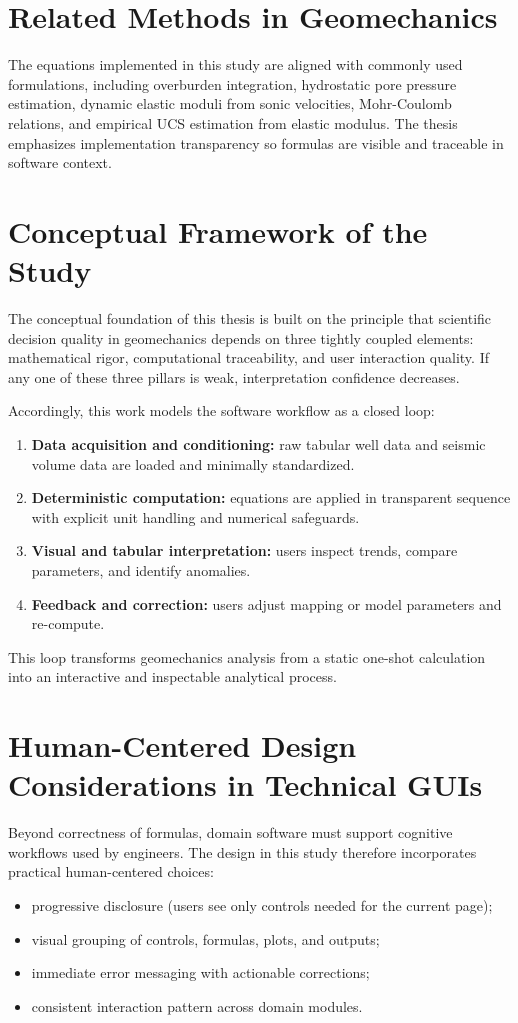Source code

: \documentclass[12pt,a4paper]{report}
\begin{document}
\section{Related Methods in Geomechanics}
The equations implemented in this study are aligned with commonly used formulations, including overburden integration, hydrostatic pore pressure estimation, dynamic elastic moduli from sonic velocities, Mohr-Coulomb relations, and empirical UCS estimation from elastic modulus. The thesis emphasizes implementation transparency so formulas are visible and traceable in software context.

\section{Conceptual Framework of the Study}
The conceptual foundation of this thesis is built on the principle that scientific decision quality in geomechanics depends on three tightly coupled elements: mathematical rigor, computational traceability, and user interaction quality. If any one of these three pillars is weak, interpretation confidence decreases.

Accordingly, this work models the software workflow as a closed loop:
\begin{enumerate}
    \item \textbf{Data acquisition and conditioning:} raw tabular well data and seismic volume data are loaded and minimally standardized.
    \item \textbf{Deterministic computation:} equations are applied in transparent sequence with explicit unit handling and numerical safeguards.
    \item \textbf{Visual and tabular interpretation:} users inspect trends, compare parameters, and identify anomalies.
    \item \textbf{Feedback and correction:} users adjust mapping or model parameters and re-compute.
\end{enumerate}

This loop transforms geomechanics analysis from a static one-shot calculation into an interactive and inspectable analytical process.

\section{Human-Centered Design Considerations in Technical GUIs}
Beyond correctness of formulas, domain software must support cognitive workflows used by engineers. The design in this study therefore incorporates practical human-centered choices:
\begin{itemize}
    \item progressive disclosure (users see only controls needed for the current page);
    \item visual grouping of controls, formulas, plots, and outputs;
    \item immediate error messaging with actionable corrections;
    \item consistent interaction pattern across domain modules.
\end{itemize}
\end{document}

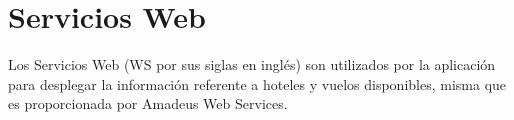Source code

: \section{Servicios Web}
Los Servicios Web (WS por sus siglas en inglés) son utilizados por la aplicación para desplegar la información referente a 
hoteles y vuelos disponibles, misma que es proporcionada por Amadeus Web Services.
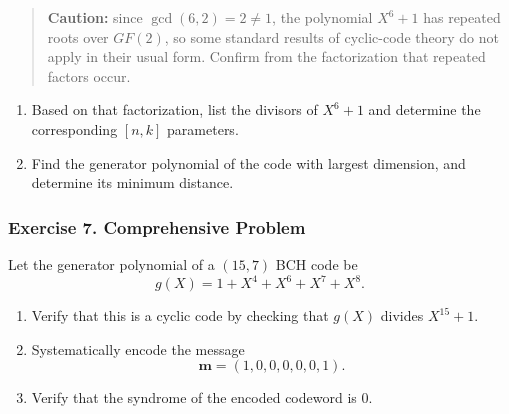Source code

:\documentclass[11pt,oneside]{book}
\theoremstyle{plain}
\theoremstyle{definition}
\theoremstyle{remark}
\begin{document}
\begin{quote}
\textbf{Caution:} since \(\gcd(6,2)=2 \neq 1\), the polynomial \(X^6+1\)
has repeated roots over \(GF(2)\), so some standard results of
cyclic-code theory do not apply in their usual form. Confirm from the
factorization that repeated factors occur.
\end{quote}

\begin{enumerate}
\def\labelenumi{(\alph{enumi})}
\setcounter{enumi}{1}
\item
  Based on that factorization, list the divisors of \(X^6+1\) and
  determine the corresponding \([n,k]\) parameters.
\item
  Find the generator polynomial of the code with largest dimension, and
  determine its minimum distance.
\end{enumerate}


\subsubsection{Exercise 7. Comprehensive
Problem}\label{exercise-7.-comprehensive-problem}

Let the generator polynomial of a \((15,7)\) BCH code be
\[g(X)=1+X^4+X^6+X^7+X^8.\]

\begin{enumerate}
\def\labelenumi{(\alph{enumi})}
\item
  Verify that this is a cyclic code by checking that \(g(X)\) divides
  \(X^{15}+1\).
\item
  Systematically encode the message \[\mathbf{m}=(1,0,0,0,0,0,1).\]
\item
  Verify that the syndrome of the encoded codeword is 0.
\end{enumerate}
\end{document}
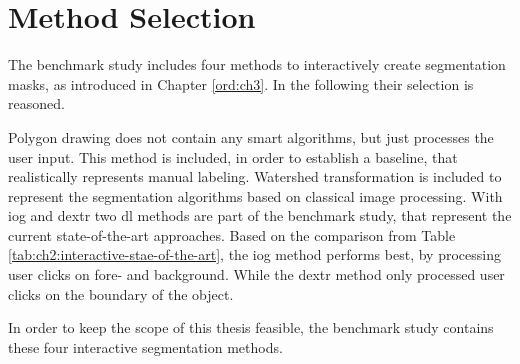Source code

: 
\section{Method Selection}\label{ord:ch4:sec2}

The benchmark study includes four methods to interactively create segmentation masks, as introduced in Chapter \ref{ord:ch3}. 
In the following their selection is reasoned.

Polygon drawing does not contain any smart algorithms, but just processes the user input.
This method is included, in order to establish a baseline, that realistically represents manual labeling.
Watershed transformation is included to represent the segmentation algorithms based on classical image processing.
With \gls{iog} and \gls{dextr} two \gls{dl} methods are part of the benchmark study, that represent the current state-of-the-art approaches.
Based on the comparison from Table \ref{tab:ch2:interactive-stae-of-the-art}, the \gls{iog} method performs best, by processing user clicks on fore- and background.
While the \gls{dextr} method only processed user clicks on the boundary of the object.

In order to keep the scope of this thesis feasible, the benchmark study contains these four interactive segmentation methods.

### TO DO
Return all records above verbatim without their pictures.

### SOLUTION FOR THIS PROBLEM
Source code

: \documentclass[12pt,a4paper]{report}
\begin{document}
\section{Related Methods in Geomechanics}
The equations implemented in this study are aligned with commonly used formulations, including overburden integration, hydrostatic pore pressure estimation, dynamic elastic moduli from sonic velocities, Mohr-Coulomb relations, and empirical UCS estimation from elastic modulus. The thesis emphasizes implementation transparency so formulas are visible and traceable in software context.

\section{Conceptual Framework of the Study}
The conceptual foundation of this thesis is built on the principle that scientific decision quality in geomechanics depends on three tightly coupled elements: mathematical rigor, computational traceability, and user interaction quality. If any one of these three pillars is weak, interpretation confidence decreases.

Accordingly, this work models the software workflow as a closed loop:
\begin{enumerate}
    \item \textbf{Data acquisition and conditioning:} raw tabular well data and seismic volume data are loaded and minimally standardized.
    \item \textbf{Deterministic computation:} equations are applied in transparent sequence with explicit unit handling and numerical safeguards.
    \item \textbf{Visual and tabular interpretation:} users inspect trends, compare parameters, and identify anomalies.
    \item \textbf{Feedback and correction:} users adjust mapping or model parameters and re-compute.
\end{enumerate}

This loop transforms geomechanics analysis from a static one-shot calculation into an interactive and inspectable analytical process.

\section{Human-Centered Design Considerations in Technical GUIs}
Beyond correctness of formulas, domain software must support cognitive workflows used by engineers. The design in this study therefore incorporates practical human-centered choices:
\begin{itemize}
    \item progressive disclosure (users see only controls needed for the current page);
    \item visual grouping of controls, formulas, plots, and outputs;
    \item immediate error messaging with actionable corrections;
    \item consistent interaction pattern across domain modules.
\end{itemize}
\end{document}

Source code

: \section{Servicios Web}
Los Servicios Web (WS por sus siglas en inglés) son utilizados por la aplicación para desplegar la información referente a 
hoteles y vuelos disponibles, misma que es proporcionada por Amadeus Web Services.
Source code

:\documentclass[11pt,oneside]{book}
\theoremstyle{plain}
\theoremstyle{definition}
\theoremstyle{remark}
\begin{document}
\begin{quote}
\textbf{Caution:} since \(\gcd(6,2)=2 \neq 1\), the polynomial \(X^6+1\)
has repeated roots over \(GF(2)\), so some standard results of
cyclic-code theory do not apply in their usual form. Confirm from the
factorization that repeated factors occur.
\end{quote}

\begin{enumerate}
\def\labelenumi{(\alph{enumi})}
\setcounter{enumi}{1}
\item
  Based on that factorization, list the divisors of \(X^6+1\) and
  determine the corresponding \([n,k]\) parameters.
\item
  Find the generator polynomial of the code with largest dimension, and
  determine its minimum distance.
\end{enumerate}


\subsubsection{Exercise 7. Comprehensive
Problem}\label{exercise-7.-comprehensive-problem}

Let the generator polynomial of a \((15,7)\) BCH code be
\[g(X)=1+X^4+X^6+X^7+X^8.\]

\begin{enumerate}
\def\labelenumi{(\alph{enumi})}
\item
  Verify that this is a cyclic code by checking that \(g(X)\) divides
  \(X^{15}+1\).
\item
  Systematically encode the message \[\mathbf{m}=(1,0,0,0,0,0,1).\]
\item
  Verify that the syndrome of the encoded codeword is 0.
\end{enumerate}
\end{document}
Source code

: 
\section{Method Selection}\label{ord:ch4:sec2}

The benchmark study includes four methods to interactively create segmentation masks, as introduced in Chapter \ref{ord:ch3}. 
In the following their selection is reasoned.

Polygon drawing does not contain any smart algorithms, but just processes the user input.
This method is included, in order to establish a baseline, that realistically represents manual labeling.
Watershed transformation is included to represent the segmentation algorithms based on classical image processing.
With \gls{iog} and \gls{dextr} two \gls{dl} methods are part of the benchmark study, that represent the current state-of-the-art approaches.
Based on the comparison from Table \ref{tab:ch2:interactive-stae-of-the-art}, the \gls{iog} method performs best, by processing user clicks on fore- and background.
While the \gls{dextr} method only processed user clicks on the boundary of the object.

In order to keep the scope of this thesis feasible, the benchmark study contains these four interactive segmentation methods.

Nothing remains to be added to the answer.